2.2.1. Methodology of Artificial Neural Networks

There are many types of artificial neural networks (ANN) including simple feed forward networks, recurrent neural networks, and spiking neural networks, RBFNs. One of the most commonly used models is the multi-layer back-propagation neural network (BPNN). The BPNN architecture includes three types of the layers: an input layer (variable), an output layer (predicted value), and a hidden layer. A basic processing unit in this model is a neuron. A schematic diagram of an artificial neural network structure which consists of all three layers is shown in Figure 2.

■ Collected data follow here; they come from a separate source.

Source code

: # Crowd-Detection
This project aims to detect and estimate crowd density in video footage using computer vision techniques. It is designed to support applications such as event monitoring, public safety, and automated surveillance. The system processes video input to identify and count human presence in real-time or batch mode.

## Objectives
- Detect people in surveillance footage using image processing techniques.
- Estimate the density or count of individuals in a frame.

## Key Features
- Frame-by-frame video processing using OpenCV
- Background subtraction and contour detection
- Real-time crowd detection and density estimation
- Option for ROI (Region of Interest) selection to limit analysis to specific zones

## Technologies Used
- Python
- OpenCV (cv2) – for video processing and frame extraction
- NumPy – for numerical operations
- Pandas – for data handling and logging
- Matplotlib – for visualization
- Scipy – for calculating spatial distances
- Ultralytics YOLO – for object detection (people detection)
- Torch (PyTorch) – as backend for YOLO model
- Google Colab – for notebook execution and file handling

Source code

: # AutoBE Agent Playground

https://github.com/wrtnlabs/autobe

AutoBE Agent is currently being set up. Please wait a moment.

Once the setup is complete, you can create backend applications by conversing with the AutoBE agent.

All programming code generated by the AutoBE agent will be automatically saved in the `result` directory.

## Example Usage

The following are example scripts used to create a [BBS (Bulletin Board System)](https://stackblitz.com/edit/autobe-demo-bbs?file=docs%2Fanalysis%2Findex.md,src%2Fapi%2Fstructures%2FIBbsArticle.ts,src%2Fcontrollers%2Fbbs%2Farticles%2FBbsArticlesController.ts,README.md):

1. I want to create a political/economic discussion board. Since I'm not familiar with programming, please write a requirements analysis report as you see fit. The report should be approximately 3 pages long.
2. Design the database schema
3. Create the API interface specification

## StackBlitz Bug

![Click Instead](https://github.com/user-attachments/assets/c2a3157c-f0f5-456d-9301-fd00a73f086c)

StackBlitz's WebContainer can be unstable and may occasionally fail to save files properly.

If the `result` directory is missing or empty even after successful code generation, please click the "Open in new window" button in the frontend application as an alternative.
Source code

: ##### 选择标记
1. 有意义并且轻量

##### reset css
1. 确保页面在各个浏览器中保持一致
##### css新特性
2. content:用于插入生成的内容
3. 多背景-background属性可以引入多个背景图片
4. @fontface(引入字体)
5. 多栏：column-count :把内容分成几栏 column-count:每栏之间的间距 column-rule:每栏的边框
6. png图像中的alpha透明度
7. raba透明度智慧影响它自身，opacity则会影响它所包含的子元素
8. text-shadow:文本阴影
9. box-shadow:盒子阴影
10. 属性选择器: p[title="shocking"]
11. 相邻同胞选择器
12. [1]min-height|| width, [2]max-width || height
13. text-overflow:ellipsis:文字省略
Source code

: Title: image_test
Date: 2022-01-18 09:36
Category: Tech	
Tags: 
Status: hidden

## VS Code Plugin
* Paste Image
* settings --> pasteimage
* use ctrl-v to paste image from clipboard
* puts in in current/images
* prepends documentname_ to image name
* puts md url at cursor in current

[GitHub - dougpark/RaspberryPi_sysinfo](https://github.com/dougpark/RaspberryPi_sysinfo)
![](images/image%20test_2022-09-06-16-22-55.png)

For Multi-layer Perceptron (MLP), neurons in the input layer distribute the input signals x_i to neurons in the hidden layer. Each neuron j in the hidden layer sums up its input signals x_i after weighting them with the strengths of the respective connections w_ji from the input layer and computes its output y_j as a function f of the sum [28]:

$$y_j=f\left(\sum w_{ji}{x}_i\right)$$

(1)

In this study, the Statistica Artificial Neural Network Package was used. A partition of the data into training (70%), validation (15%), and test (15%) is carried out.

2.2.2. Methodology of Support Vector Machines

Support Vector Machine is a supervised learning method increasingly used in solving nonlinear problems. This method is commonly used for classification, regression, and clustering. One of the main features of this model is the lack of local minima. It consists of two main parts: universal linear learning algorithm and a specific kernel that calculates the inner product of input points in feature space [29].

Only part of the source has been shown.